(Stored data)
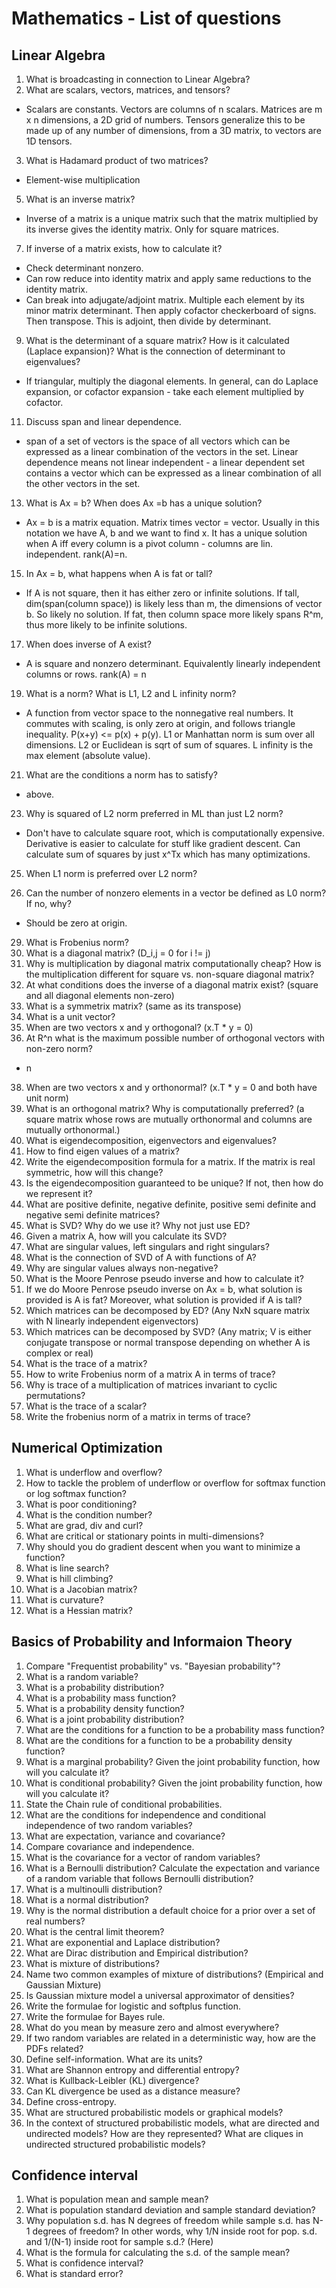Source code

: # Mathematics - List of questions

## Linear Algebra
1. What is broadcasting in connection to Linear Algebra?
1. What are scalars, vectors, matrices, and tensors?
- Scalars are constants. Vectors are columns of n scalars. Matrices are m x n dimensions, a 2D grid of numbers. Tensors generalize this to be made up of any number of dimensions, from a 3D matrix, to vectors are 1D tensors.
3. What is Hadamard product of two matrices?
- Element-wise multiplication
5. What is an inverse matrix?
- Inverse of a matrix is a unique matrix such that the matrix multiplied by its inverse gives the identity matrix. Only for square matrices.
7. If inverse of a matrix exists, how to calculate it?
- Check determinant nonzero.
- Can row reduce into identity matrix and apply same reductions to the identity matrix. 
- Can break into adjugate/adjoint matrix. Multiple each element by its minor matrix determinant. Then apply cofactor checkerboard of signs. Then transpose. This is adjoint, then divide by determinant.
9. What is the determinant of a square matrix? How is it calculated (Laplace expansion)? What is the connection of determinant to eigenvalues?
- If triangular, multiply the diagonal elements. In general, can do Laplace expansion, or cofactor expansion - take each element multiplied by cofactor.
11. Discuss span and linear dependence.
- span of a set of vectors is the space of all vectors which can be expressed as a linear combination of the vectors in the set. Linear dependence means not linear independent - a linear dependent set contains a vector which can be expressed as a linear combination of all the other vectors in the set.
13. What is Ax = b? When does Ax =b has a unique solution? 
- Ax = b is a matrix equation. Matrix times vector = vector. Usually in this notation we have A, b and we want to find x. It has a unique solution when A iff every column is a pivot column - columns are lin. independent. rank(A)=n.
15. In Ax = b, what happens when A is fat or tall?
- If A is not square, then it has either zero or infinite solutions. If tall, dim(span(column space)) is likely less than m, the dimensions of vector b. So likely no solution. If fat, then column space more likely spans R^m, thus more likely to be infinite solutions.
17. When does inverse of A exist?
- A is square and nonzero determinant. Equivalently linearly independent columns or rows. rank(A) = n
19. What is a norm? What is L1, L2 and L infinity norm?
- A function from vector space to the nonnegative real numbers. It commutes with scaling, is only zero at origin, and follows triangle inequality. P(x+y) <= p(x) + p(y). L1 or Manhattan norm is sum over all dimensions. L2 or Euclidean is sqrt of sum of squares. L infinity is the max element (absolute value).
21. What are the conditions a norm has to satisfy?
- above.
23. Why is squared of L2 norm preferred in ML than just L2 norm?
- Don't have to calculate square root, which is computationally expensive. Derivative is easier to calculate for stuff like gradient descent. Can calculate sum of squares by just x^Tx which has many optimizations.
25. When L1 norm is preferred over L2 norm?

27. Can the number of nonzero elements in a vector be defined as L0 norm? If no, why?
- Should be zero at origin.
29. What is Frobenius norm?
30. What is a diagonal matrix? (D_i,j = 0 for i != j)
31. Why is multiplication by diagonal matrix computationally cheap? How is the multiplication different for square vs. non-square diagonal matrix?
32. At what conditions does the inverse of a diagonal matrix exist? (square and all diagonal elements non-zero)
33. What is a symmetrix matrix? (same as its transpose)
34. What is a unit vector?
35. When are two vectors x and y orthogonal? (x.T * y = 0)
36. At R^n what is the maximum possible number of orthogonal vectors with non-zero norm?
- n
38. When are two vectors x and y orthonormal? (x.T * y = 0 and both have unit norm)
39. What is an orthogonal matrix? Why is computationally preferred? (a square matrix whose rows are mutually orthonormal and columns are mutually orthonormal.)
40. What is eigendecomposition, eigenvectors and eigenvalues?
41. How to find eigen values of a matrix?
42. Write the eigendecomposition formula for a matrix. If the matrix is real symmetric, how will this change?
43. Is the eigendecomposition guaranteed to be unique? If not, then how do we represent it?
44. What are positive definite, negative definite, positive semi definite and negative semi definite matrices?
45. What is SVD? Why do we use it? Why not just use ED?
46. Given a matrix A, how will you calculate its SVD?
47. What are singular values, left singulars and right singulars?
48. What is the connection of SVD of A with functions of A?
49. Why are singular values always non-negative?
50. What is the Moore Penrose pseudo inverse and how to calculate it?
51. If we do Moore Penrose pseudo inverse on Ax = b, what solution is provided is A is fat? Moreover, what solution is provided if A is tall?
52. Which matrices can be decomposed by ED? (Any NxN square matrix with N linearly independent eigenvectors)
53. Which matrices can be decomposed by SVD? (Any matrix; V is either conjugate transpose or normal transpose depending on whether A is complex or real)
54. What is the trace of a matrix?
55. How to write Frobenius norm of a matrix A in terms of trace?
56. Why is trace of a multiplication of matrices invariant to cyclic permutations?
57. What is the trace of a scalar?
58. Write the frobenius norm of a matrix in terms of trace?

## Numerical Optimization
1. What is underflow and overflow? 
1. How to tackle the problem of underflow or overflow for softmax function or log softmax function? 
1. What is poor conditioning? 
1. What is the condition number? 
1. What are grad, div and curl?
1. What are critical or stationary points in multi-dimensions?
1. Why should you do gradient descent when you want to minimize a function?
1. What is line search?
1. What is hill climbing?
1. What is a Jacobian matrix?
1. What is curvature?
1. What is a Hessian matrix?

## Basics of Probability and Informaion Theory
1. Compare "Frequentist probability" vs. "Bayesian probability"?
1. What is a random variable?
1. What is a probability distribution?
1. What is a probability mass function?
1. What is a probability density function?
1. What is a joint probability distribution?
1. What are the conditions for a function to be a probability mass function?
1. What are the conditions for a function to be a probability density function?
1. What is a marginal probability? Given the joint probability function, how will you calculate it?
1. What is conditional probability? Given the joint probability function, how will you calculate it?
1. State the Chain rule of conditional probabilities.
1. What are the conditions for independence and conditional independence of two random variables?
1. What are expectation, variance and covariance?
1. Compare covariance and independence.
1. What is the covariance for a vector of random variables?
1. What is a Bernoulli distribution? Calculate the expectation and variance of a random variable that follows Bernoulli distribution?
1. What is a multinoulli distribution?
1. What is a normal distribution?
1. Why is the normal distribution a default choice for a prior over a set of real numbers?
1. What is the central limit theorem?
1. What are exponential and Laplace distribution?
1. What are Dirac distribution and Empirical distribution?
1. What is mixture of distributions?
1. Name two common examples of mixture of distributions? (Empirical and Gaussian Mixture)
1. Is Gaussian mixture model a universal approximator of densities?
1. Write the formulae for logistic and softplus function.
1. Write the formulae for Bayes rule.
1. What do you mean by measure zero and almost everywhere?
1. If two random variables are related in a deterministic way, how are the PDFs related?
1. Define self-information. What are its units?
1. What are Shannon entropy and differential entropy?
1. What is Kullback-Leibler (KL) divergence?
1. Can KL divergence be used as a distance measure?
1. Define cross-entropy.
1. What are structured probabilistic models or graphical models?
1. In the context of structured probabilistic models, what are directed and undirected models? How are they represented?
What are cliques in undirected structured probabilistic models?

## Confidence interval
1. What is population mean and sample mean?
1. What is population standard deviation and sample standard deviation?
1. Why population s.d. has N degrees of freedom while sample s.d. has N-1 degrees of freedom? In other words, why 1/N inside root for pop. s.d. and 1/(N-1) inside root for sample s.d.? (Here)
1. What is the formula for calculating the s.d. of the sample mean?
1. What is confidence interval?
1. What is standard error?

## Task directions
Please give the records above again exactly as they stand, with no pictures.

## Result below
Source code

: # Mathematics - List of questions

## Linear Algebra
1. What is broadcasting in connection to Linear Algebra?
1. What are scalars, vectors, matrices, and tensors?
- Scalars are constants. Vectors are columns of n scalars. Matrices are m x n dimensions, a 2D grid of numbers. Tensors generalize this to be made up of any number of dimensions, from a 3D matrix, to vectors are 1D tensors.
3. What is Hadamard product of two matrices?
- Element-wise multiplication
5. What is an inverse matrix?
- Inverse of a matrix is a unique matrix such that the matrix multiplied by its inverse gives the identity matrix. Only for square matrices.
7. If inverse of a matrix exists, how to calculate it?
- Check determinant nonzero.
- Can row reduce into identity matrix and apply same reductions to the identity matrix. 
- Can break into adjugate/adjoint matrix. Multiple each element by its minor matrix determinant. Then apply cofactor checkerboard of signs. Then transpose. This is adjoint, then divide by determinant.
9. What is the determinant of a square matrix? How is it calculated (Laplace expansion)? What is the connection of determinant to eigenvalues?
- If triangular, multiply the diagonal elements. In general, can do Laplace expansion, or cofactor expansion - take each element multiplied by cofactor.
11. Discuss span and linear dependence.
- span of a set of vectors is the space of all vectors which can be expressed as a linear combination of the vectors in the set. Linear dependence means not linear independent - a linear dependent set contains a vector which can be expressed as a linear combination of all the other vectors in the set.
13. What is Ax = b? When does Ax =b has a unique solution? 
- Ax = b is a matrix equation. Matrix times vector = vector. Usually in this notation we have A, b and we want to find x. It has a unique solution when A iff every column is a pivot column - columns are lin. independent. rank(A)=n.
15. In Ax = b, what happens when A is fat or tall?
- If A is not square, then it has either zero or infinite solutions. If tall, dim(span(column space)) is likely less than m, the dimensions of vector b. So likely no solution. If fat, then column space more likely spans R^m, thus more likely to be infinite solutions.
17. When does inverse of A exist?
- A is square and nonzero determinant. Equivalently linearly independent columns or rows. rank(A) = n
19. What is a norm? What is L1, L2 and L infinity norm?
- A function from vector space to the nonnegative real numbers. It commutes with scaling, is only zero at origin, and follows triangle inequality. P(x+y) <= p(x) + p(y). L1 or Manhattan norm is sum over all dimensions. L2 or Euclidean is sqrt of sum of squares. L infinity is the max element (absolute value).
21. What are the conditions a norm has to satisfy?
- above.
23. Why is squared of L2 norm preferred in ML than just L2 norm?
- Don't have to calculate square root, which is computationally expensive. Derivative is easier to calculate for stuff like gradient descent. Can calculate sum of squares by just x^Tx which has many optimizations.
25. When L1 norm is preferred over L2 norm?

27. Can the number of nonzero elements in a vector be defined as L0 norm? If no, why?
- Should be zero at origin.
29. What is Frobenius norm?
30. What is a diagonal matrix? (D_i,j = 0 for i != j)
31. Why is multiplication by diagonal matrix computationally cheap? How is the multiplication different for square vs. non-square diagonal matrix?
32. At what conditions does the inverse of a diagonal matrix exist? (square and all diagonal elements non-zero)
33. What is a symmetrix matrix? (same as its transpose)
34. What is a unit vector?
35. When are two vectors x and y orthogonal? (x.T * y = 0)
36. At R^n what is the maximum possible number of orthogonal vectors with non-zero norm?
- n
38. When are two vectors x and y orthonormal? (x.T * y = 0 and both have unit norm)
39. What is an orthogonal matrix? Why is computationally preferred? (a square matrix whose rows are mutually orthonormal and columns are mutually orthonormal.)
40. What is eigendecomposition, eigenvectors and eigenvalues?
41. How to find eigen values of a matrix?
42. Write the eigendecomposition formula for a matrix. If the matrix is real symmetric, how will this change?
43. Is the eigendecomposition guaranteed to be unique? If not, then how do we represent it?
44. What are positive definite, negative definite, positive semi definite and negative semi definite matrices?
45. What is SVD? Why do we use it? Why not just use ED?
46. Given a matrix A, how will you calculate its SVD?
47. What are singular values, left singulars and right singulars?
48. What is the connection of SVD of A with functions of A?
49. Why are singular values always non-negative?
50. What is the Moore Penrose pseudo inverse and how to calculate it?
51. If we do Moore Penrose pseudo inverse on Ax = b, what solution is provided is A is fat? Moreover, what solution is provided if A is tall?
52. Which matrices can be decomposed by ED? (Any NxN square matrix with N linearly independent eigenvectors)
53. Which matrices can be decomposed by SVD? (Any matrix; V is either conjugate transpose or normal transpose depending on whether A is complex or real)
54. What is the trace of a matrix?
55. How to write Frobenius norm of a matrix A in terms of trace?
56. Why is trace of a multiplication of matrices invariant to cyclic permutations?
57. What is the trace of a scalar?
58. Write the frobenius norm of a matrix in terms of trace?

## Numerical Optimization
1. What is underflow and overflow? 
1. How to tackle the problem of underflow or overflow for softmax function or log softmax function? 
1. What is poor conditioning? 
1. What is the condition number? 
1. What are grad, div and curl?
1. What are critical or stationary points in multi-dimensions?
1. Why should you do gradient descent when you want to minimize a function?
1. What is line search?
1. What is hill climbing?
1. What is a Jacobian matrix?
1. What is curvature?
1. What is a Hessian matrix?

## Basics of Probability and Informaion Theory
1. Compare "Frequentist probability" vs. "Bayesian probability"?
1. What is a random variable?
1. What is a probability distribution?
1. What is a probability mass function?
1. What is a probability density function?
1. What is a joint probability distribution?
1. What are the conditions for a function to be a probability mass function?
1. What are the conditions for a function to be a probability density function?
1. What is a marginal probability? Given the joint probability function, how will you calculate it?
1. What is conditional probability? Given the joint probability function, how will you calculate it?
1. State the Chain rule of conditional probabilities.
1. What are the conditions for independence and conditional independence of two random variables?
1. What are expectation, variance and covariance?
1. Compare covariance and independence.
1. What is the covariance for a vector of random variables?
1. What is a Bernoulli distribution? Calculate the expectation and variance of a random variable that follows Bernoulli distribution?
1. What is a multinoulli distribution?
1. What is a normal distribution?
1. Why is the normal distribution a default choice for a prior over a set of real numbers?
1. What is the central limit theorem?
1. What are exponential and Laplace distribution?
1. What are Dirac distribution and Empirical distribution?
1. What is mixture of distributions?
1. Name two common examples of mixture of distributions? (Empirical and Gaussian Mixture)
1. Is Gaussian mixture model a universal approximator of densities?
1. Write the formulae for logistic and softplus function.
1. Write the formulae for Bayes rule.
1. What do you mean by measure zero and almost everywhere?
1. If two random variables are related in a deterministic way, how are the PDFs related?
1. Define self-information. What are its units?
1. What are Shannon entropy and differential entropy?
1. What is Kullback-Leibler (KL) divergence?
1. Can KL divergence be used as a distance measure?
1. Define cross-entropy.
1. What are structured probabilistic models or graphical models?
1. In the context of structured probabilistic models, what are directed and undirected models? How are they represented?
What are cliques in undirected structured probabilistic models?

## Confidence interval
1. What is population mean and sample mean?
1. What is population standard deviation and sample standard deviation?
1. Why population s.d. has N degrees of freedom while sample s.d. has N-1 degrees of freedom? In other words, why 1/N inside root for pop. s.d. and 1/(N-1) inside root for sample s.d.? (Here)
1. What is the formula for calculating the s.d. of the sample mean?
1. What is confidence interval?
1. What is standard error?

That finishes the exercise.